As media waited for a police news conference on Monday afternoon, some of the arrested men were put on display, their faces covered by black ski masks. Last month, police in Surabaya, Indonesia's second-largest city, arrested 14 men at what they alleged was a sex party and forced them to have HIV tests.

A coalition of legal aid and criminal justice reform groups condemned the raid and “arbitrary'' arrests. It said police further violated the rights of those arrested by photographing them naked and facilitating the spread of those images on social media.

The group, which is providing legal representation, said in a statement that some of the men were brought to a police station in north Jakarta naked, and others were stripped at the station.

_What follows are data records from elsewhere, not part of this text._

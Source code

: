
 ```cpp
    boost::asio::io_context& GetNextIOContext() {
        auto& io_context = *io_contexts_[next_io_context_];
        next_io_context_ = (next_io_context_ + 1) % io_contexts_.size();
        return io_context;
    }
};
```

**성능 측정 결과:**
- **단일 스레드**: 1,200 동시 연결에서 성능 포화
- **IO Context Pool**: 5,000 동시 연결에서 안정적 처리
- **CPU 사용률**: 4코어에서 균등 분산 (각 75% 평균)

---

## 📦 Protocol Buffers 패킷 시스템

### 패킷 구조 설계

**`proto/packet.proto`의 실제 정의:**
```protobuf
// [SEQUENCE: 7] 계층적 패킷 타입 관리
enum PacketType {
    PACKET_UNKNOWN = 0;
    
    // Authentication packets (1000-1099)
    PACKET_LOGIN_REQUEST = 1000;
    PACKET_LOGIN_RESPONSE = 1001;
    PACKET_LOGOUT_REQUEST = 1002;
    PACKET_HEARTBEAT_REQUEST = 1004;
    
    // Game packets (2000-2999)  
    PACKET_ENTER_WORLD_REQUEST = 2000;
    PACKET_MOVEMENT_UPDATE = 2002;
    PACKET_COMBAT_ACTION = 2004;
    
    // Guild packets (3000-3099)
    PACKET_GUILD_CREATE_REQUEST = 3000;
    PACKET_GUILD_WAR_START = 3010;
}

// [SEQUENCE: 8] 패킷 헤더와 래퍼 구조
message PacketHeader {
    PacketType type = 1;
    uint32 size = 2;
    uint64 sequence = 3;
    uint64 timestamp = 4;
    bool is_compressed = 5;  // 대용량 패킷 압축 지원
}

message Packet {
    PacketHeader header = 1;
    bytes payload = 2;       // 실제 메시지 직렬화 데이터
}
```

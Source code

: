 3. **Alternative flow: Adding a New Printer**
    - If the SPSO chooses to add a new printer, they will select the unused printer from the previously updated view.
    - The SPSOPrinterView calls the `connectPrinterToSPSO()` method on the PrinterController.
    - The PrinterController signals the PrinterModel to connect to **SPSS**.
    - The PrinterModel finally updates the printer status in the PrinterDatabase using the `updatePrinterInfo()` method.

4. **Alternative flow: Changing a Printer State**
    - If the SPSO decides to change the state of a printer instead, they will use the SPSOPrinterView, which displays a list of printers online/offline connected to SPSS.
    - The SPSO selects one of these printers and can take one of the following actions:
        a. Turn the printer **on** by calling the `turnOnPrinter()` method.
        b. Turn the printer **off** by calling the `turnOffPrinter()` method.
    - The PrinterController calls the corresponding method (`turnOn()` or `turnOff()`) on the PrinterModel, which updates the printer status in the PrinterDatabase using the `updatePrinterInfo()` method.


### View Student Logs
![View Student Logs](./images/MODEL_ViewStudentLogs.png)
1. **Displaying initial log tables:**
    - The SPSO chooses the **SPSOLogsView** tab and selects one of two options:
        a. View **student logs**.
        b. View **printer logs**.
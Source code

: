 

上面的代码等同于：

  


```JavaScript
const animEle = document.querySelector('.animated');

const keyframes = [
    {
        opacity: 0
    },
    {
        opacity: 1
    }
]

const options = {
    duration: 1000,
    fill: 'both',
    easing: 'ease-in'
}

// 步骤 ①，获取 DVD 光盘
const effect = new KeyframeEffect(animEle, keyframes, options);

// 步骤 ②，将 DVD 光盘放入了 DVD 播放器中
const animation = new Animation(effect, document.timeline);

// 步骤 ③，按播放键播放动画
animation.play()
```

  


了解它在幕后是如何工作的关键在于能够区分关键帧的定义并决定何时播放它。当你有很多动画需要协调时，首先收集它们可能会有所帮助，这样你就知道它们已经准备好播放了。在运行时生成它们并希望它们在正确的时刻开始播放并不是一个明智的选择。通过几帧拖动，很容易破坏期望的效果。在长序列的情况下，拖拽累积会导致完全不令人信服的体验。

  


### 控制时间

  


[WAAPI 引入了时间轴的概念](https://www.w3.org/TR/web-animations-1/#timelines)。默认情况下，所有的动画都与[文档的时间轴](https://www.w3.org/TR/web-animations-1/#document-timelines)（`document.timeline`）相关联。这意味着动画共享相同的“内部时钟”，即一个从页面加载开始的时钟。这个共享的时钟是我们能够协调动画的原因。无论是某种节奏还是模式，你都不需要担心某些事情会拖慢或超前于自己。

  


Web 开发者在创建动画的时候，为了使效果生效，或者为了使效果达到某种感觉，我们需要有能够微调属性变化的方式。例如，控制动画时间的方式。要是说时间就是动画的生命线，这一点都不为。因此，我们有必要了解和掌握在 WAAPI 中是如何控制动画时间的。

Ricky Gunawan, a lawyer with the Jakarta Legal Aid Foundation, said at least five of those caught in the raid were foreigners from Malaysia, Singapore and the United Kingdom. Police have not yet confirmed that they detained any foreigners.

Indonesia's low-profile LGBT community has been increasingly under siege in the past year. Prejudice has been fanned by stridently anti-gay comments from Cabinet ministers and other high-profile Indonesians.

Last week, a Shariah court in the conservative province of Aceh sentenced two men to public caning for gay sex. Vigilantes broke into the couple's rented accommodation to film them having sex and handed them over to Shariah police. The court sentenced the men, aged 20 and 23, to 85 lashes each, sparking condemnation from rights groups.

Aceh is the only province in Indonesia to practice Shariah law, though some areas have adopted Shariah-style bylaws.